- WHAT IS REQUIRED
Restate word for word the entries below, starting with the line with "2. **Database Access**: Replace" and continuing through the line with "Now that I've". Include both of those lines and no others.

(Stored records)

· · · ·

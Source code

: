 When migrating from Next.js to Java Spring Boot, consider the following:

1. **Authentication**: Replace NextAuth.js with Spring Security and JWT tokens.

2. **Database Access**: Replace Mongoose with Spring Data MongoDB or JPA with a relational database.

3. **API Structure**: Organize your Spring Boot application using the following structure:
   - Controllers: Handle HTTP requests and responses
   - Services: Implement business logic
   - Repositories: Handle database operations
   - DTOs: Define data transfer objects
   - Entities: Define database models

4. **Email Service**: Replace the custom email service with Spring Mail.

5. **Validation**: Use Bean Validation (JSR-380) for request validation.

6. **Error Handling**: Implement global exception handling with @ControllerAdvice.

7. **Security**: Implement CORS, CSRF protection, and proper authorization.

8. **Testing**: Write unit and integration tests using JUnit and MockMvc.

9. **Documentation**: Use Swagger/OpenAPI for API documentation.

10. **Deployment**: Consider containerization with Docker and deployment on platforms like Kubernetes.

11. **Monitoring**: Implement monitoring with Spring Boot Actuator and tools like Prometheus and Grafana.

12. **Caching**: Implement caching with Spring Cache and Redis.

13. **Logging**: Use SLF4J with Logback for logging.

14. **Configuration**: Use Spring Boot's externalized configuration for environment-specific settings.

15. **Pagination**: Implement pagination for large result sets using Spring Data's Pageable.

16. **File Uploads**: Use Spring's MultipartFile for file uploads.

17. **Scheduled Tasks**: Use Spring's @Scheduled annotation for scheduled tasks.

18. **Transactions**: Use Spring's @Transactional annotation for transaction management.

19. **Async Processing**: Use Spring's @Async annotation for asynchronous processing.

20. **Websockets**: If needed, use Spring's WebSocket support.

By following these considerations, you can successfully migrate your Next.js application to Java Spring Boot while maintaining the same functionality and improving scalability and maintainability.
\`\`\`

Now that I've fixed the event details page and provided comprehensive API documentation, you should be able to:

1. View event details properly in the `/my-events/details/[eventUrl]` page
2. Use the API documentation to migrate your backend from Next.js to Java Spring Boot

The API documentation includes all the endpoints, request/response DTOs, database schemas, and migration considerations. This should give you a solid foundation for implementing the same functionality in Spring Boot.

· · · ·

- EXERCISE RESULT
2. **Database Access**: Replace Mongoose with Spring Data MongoDB or JPA with a relational database.

3. **API Structure**: Organize your Spring Boot application using the following structure:
   - Controllers: Handle HTTP requests and responses
   - Services: Implement business logic
   - Repositories: Handle database operations
   - DTOs: Define data transfer objects
   - Entities: Define database models

4. **Email Service**: Replace the custom email service with Spring Mail.

5. **Validation**: Use Bean Validation (JSR-380) for request validation.

6. **Error Handling**: Implement global exception handling with @ControllerAdvice.

7. **Security**: Implement CORS, CSRF protection, and proper authorization.

8. **Testing**: Write unit and integration tests using JUnit and MockMvc.

9. **Documentation**: Use Swagger/OpenAPI for API documentation.

10. **Deployment**: Consider containerization with Docker and deployment on platforms like Kubernetes.

11. **Monitoring**: Implement monitoring with Spring Boot Actuator and tools like Prometheus and Grafana.

12. **Caching**: Implement caching with Spring Cache and Redis.

13. **Logging**: Use SLF4J with Logback for logging.

14. **Configuration**: Use Spring Boot's externalized configuration for environment-specific settings.

15. **Pagination**: Implement pagination for large result sets using Spring Data's Pageable.

16. **File Uploads**: Use Spring's MultipartFile for file uploads.

17. **Scheduled Tasks**: Use Spring's @Scheduled annotation for scheduled tasks.

18. **Transactions**: Use Spring's @Transactional annotation for transaction management.

19. **Async Processing**: Use Spring's @Async annotation for asynchronous processing.

20. **Websockets**: If needed, use Spring's WebSocket support.

By following these considerations, you can successfully migrate your Next.js application to Java Spring Boot while maintaining the same functionality and improving scalability and maintainability.
\`\`\`

Now that I've fixed the event details page and provided comprehensive API documentation, you should be able to:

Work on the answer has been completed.